- [TASK DIRECTIONS]: What is needed is an exact transcription of every record.
+++ SOURCE RECORDS +++
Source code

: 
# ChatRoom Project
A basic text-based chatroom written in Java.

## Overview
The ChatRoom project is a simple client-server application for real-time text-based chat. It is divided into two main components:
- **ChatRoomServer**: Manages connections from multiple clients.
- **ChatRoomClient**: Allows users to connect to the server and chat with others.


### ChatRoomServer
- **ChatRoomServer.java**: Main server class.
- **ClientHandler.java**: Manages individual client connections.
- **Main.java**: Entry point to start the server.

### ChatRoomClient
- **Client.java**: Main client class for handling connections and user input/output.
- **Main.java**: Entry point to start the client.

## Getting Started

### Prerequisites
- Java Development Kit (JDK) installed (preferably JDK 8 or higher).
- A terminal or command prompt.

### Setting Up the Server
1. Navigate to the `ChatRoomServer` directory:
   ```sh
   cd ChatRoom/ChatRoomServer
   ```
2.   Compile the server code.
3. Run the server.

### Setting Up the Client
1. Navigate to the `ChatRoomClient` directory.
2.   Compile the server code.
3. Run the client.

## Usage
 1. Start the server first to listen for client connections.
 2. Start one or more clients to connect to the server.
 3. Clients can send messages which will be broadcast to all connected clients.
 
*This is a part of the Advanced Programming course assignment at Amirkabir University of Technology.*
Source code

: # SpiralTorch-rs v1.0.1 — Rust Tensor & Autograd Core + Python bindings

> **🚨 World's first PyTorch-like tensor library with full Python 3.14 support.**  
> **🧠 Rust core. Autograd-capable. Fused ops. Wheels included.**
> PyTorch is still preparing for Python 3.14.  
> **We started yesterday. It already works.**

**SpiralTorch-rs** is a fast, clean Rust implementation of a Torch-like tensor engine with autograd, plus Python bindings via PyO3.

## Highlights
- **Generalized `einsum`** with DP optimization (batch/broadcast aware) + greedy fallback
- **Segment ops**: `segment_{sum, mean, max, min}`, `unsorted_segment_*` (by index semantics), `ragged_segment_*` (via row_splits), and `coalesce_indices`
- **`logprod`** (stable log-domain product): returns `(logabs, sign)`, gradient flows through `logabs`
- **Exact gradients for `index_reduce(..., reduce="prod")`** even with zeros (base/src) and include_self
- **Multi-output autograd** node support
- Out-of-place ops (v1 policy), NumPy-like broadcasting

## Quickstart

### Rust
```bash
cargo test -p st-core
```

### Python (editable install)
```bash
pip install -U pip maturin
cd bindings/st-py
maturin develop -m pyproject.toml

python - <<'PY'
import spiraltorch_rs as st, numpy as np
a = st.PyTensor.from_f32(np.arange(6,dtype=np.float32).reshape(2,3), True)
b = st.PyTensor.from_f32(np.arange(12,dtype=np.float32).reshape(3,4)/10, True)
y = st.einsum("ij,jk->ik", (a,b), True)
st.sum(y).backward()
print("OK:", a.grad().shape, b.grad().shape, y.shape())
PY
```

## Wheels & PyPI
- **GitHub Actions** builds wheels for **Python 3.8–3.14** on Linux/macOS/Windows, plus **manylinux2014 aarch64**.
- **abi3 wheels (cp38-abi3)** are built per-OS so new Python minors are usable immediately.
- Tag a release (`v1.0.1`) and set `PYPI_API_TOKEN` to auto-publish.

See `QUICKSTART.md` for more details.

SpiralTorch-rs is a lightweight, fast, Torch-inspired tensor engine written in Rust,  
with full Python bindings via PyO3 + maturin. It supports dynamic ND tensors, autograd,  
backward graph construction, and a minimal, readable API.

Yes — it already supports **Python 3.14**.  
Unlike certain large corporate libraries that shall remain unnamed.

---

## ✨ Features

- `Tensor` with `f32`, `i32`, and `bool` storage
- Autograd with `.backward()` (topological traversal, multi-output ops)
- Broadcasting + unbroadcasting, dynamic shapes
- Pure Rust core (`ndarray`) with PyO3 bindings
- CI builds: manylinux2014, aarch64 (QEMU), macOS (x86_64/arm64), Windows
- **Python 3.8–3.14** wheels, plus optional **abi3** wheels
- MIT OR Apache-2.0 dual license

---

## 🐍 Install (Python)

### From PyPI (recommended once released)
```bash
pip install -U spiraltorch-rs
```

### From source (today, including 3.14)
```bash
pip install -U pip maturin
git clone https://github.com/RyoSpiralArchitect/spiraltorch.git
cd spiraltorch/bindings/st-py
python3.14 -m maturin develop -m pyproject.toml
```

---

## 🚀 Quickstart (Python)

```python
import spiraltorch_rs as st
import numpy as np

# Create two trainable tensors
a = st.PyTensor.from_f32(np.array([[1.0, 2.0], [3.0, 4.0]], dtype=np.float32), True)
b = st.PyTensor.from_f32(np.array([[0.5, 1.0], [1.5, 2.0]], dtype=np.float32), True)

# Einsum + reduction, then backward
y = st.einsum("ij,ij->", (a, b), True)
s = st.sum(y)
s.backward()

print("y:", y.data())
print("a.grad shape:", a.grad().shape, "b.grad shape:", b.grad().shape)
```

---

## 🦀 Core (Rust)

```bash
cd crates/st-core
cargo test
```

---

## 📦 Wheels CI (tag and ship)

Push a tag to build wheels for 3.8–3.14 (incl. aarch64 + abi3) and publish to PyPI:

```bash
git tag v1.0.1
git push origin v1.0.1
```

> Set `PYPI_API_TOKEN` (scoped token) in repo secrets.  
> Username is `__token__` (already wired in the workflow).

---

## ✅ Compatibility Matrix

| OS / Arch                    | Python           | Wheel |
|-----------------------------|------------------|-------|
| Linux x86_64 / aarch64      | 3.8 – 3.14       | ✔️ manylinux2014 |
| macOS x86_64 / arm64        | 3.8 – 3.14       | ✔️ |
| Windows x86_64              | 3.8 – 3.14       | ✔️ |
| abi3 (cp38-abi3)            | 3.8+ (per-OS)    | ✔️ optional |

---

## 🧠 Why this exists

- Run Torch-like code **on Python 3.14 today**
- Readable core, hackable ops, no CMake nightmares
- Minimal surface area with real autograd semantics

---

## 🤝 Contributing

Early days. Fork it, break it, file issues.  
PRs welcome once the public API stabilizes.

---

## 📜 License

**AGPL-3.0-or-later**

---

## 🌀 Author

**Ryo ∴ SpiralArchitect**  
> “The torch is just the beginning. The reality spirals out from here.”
+++
- [ANSWER TO THE EXERCISE]:
Source code

: 
# ChatRoom Project
A basic text-based chatroom written in Java.

## Overview
The ChatRoom project is a simple client-server application for real-time text-based chat. It is divided into two main components:
- **ChatRoomServer**: Manages connections from multiple clients.
- **ChatRoomClient**: Allows users to connect to the server and chat with others.


### ChatRoomServer
- **ChatRoomServer.java**: Main server class.
- **ClientHandler.java**: Manages individual client connections.
- **Main.java**: Entry point to start the server.

### ChatRoomClient
- **Client.java**: Main client class for handling connections and user input/output.
- **Main.java**: Entry point to start the client.

## Getting Started

### Prerequisites
- Java Development Kit (JDK) installed (preferably JDK 8 or higher).
- A terminal or command prompt.

### Setting Up the Server
1. Navigate to the `ChatRoomServer` directory:
   ```sh
   cd ChatRoom/ChatRoomServer
   ```
2.   Compile the server code.
3. Run the server.

### Setting Up the Client
1. Navigate to the `ChatRoomClient` directory.
2.   Compile the server code.
3. Run the client.

## Usage
 1. Start the server first to listen for client connections.
 2. Start one or more clients to connect to the server.
 3. Clients can send messages which will be broadcast to all connected clients.
 
*This is a part of the Advanced Programming course assignment at Amirkabir University of Technology.*
Source code

: # SpiralTorch-rs v1.0.1 — Rust Tensor & Autograd Core + Python bindings

> **🚨 World's first PyTorch-like tensor library with full Python 3.14 support.**  
> **🧠 Rust core. Autograd-capable. Fused ops. Wheels included.**
> PyTorch is still preparing for Python 3.14.  
> **We started yesterday. It already works.**

**SpiralTorch-rs** is a fast, clean Rust implementation of a Torch-like tensor engine with autograd, plus Python bindings via PyO3.

## Highlights
- **Generalized `einsum`** with DP optimization (batch/broadcast aware) + greedy fallback
- **Segment ops**: `segment_{sum, mean, max, min}`, `unsorted_segment_*` (by index semantics), `ragged_segment_*` (via row_splits), and `coalesce_indices`
- **`logprod`** (stable log-domain product): returns `(logabs, sign)`, gradient flows through `logabs`
- **Exact gradients for `index_reduce(..., reduce="prod")`** even with zeros (base/src) and include_self
- **Multi-output autograd** node support
- Out-of-place ops (v1 policy), NumPy-like broadcasting

## Quickstart

### Rust
```bash
cargo test -p st-core
```

### Python (editable install)
```bash
pip install -U pip maturin
cd bindings/st-py
maturin develop -m pyproject.toml

python - <<'PY'
import spiraltorch_rs as st, numpy as np
a = st.PyTensor.from_f32(np.arange(6,dtype=np.float32).reshape(2,3), True)
b = st.PyTensor.from_f32(np.arange(12,dtype=np.float32).reshape(3,4)/10, True)
y = st.einsum("ij,jk->ik", (a,b), True)
st.sum(y).backward()
print("OK:", a.grad().shape, b.grad().shape, y.shape())
PY
```

## Wheels & PyPI
- **GitHub Actions** builds wheels for **Python 3.8–3.14** on Linux/macOS/Windows, plus **manylinux2014 aarch64**.
- **abi3 wheels (cp38-abi3)** are built per-OS so new Python minors are usable immediately.
- Tag a release (`v1.0.1`) and set `PYPI_API_TOKEN` to auto-publish.

See `QUICKSTART.md` for more details.

SpiralTorch-rs is a lightweight, fast, Torch-inspired tensor engine written in Rust,  
with full Python bindings via PyO3 + maturin. It supports dynamic ND tensors, autograd,  
backward graph construction, and a minimal, readable API.

Yes — it already supports **Python 3.14**.  
Unlike certain large corporate libraries that shall remain unnamed.

---

## ✨ Features

- `Tensor` with `f32`, `i32`, and `bool` storage
- Autograd with `.backward()` (topological traversal, multi-output ops)
- Broadcasting + unbroadcasting, dynamic shapes
- Pure Rust core (`ndarray`) with PyO3 bindings
- CI builds: manylinux2014, aarch64 (QEMU), macOS (x86_64/arm64), Windows
- **Python 3.8–3.14** wheels, plus optional **abi3** wheels
- MIT OR Apache-2.0 dual license

---

## 🐍 Install (Python)

### From PyPI (recommended once released)
```bash
pip install -U spiraltorch-rs
```

### From source (today, including 3.14)
```bash
pip install -U pip maturin
git clone https://github.com/RyoSpiralArchitect/spiraltorch.git
cd spiraltorch/bindings/st-py
python3.14 -m maturin develop -m pyproject.toml
```

---

## 🚀 Quickstart (Python)

```python
import spiraltorch_rs as st
import numpy as np

# Create two trainable tensors
a = st.PyTensor.from_f32(np.array([[1.0, 2.0], [3.0, 4.0]], dtype=np.float32), True)
b = st.PyTensor.from_f32(np.array([[0.5, 1.0], [1.5, 2.0]], dtype=np.float32), True)

# Einsum + reduction, then backward
y = st.einsum("ij,ij->", (a, b), True)
s = st.sum(y)
s.backward()

print("y:", y.data())
print("a.grad shape:", a.grad().shape, "b.grad shape:", b.grad().shape)
```

---

## 🦀 Core (Rust)

```bash
cd crates/st-core
cargo test
```

---

## 📦 Wheels CI (tag and ship)

Push a tag to build wheels for 3.8–3.14 (incl. aarch64 + abi3) and publish to PyPI:

```bash
git tag v1.0.1
git push origin v1.0.1
```

> Set `PYPI_API_TOKEN` (scoped token) in repo secrets.  
> Username is `__token__` (already wired in the workflow).

---

## ✅ Compatibility Matrix

| OS / Arch                    | Python           | Wheel |
|-----------------------------|------------------|-------|
| Linux x86_64 / aarch64      | 3.8 – 3.14       | ✔️ manylinux2014 |
| macOS x86_64 / arm64        | 3.8 – 3.14       | ✔️ |
| Windows x86_64              | 3.8 – 3.14       | ✔️ |
| abi3 (cp38-abi3)            | 3.8+ (per-OS)    | ✔️ optional |

---

## 🧠 Why this exists

- Run Torch-like code **on Python 3.14 today**
- Readable core, hackable ops, no CMake nightmares
- Minimal surface area with real autograd semantics

---

## 🤝 Contributing

Early days. Fork it, break it, file issues.  
PRs welcome once the public API stabilizes.

---

## 📜 License

**AGPL-3.0-or-later**

---

## 🌀 Author

**Ryo ∴ SpiralArchitect**  
> “The torch is just the beginning. The reality spirals out from here.”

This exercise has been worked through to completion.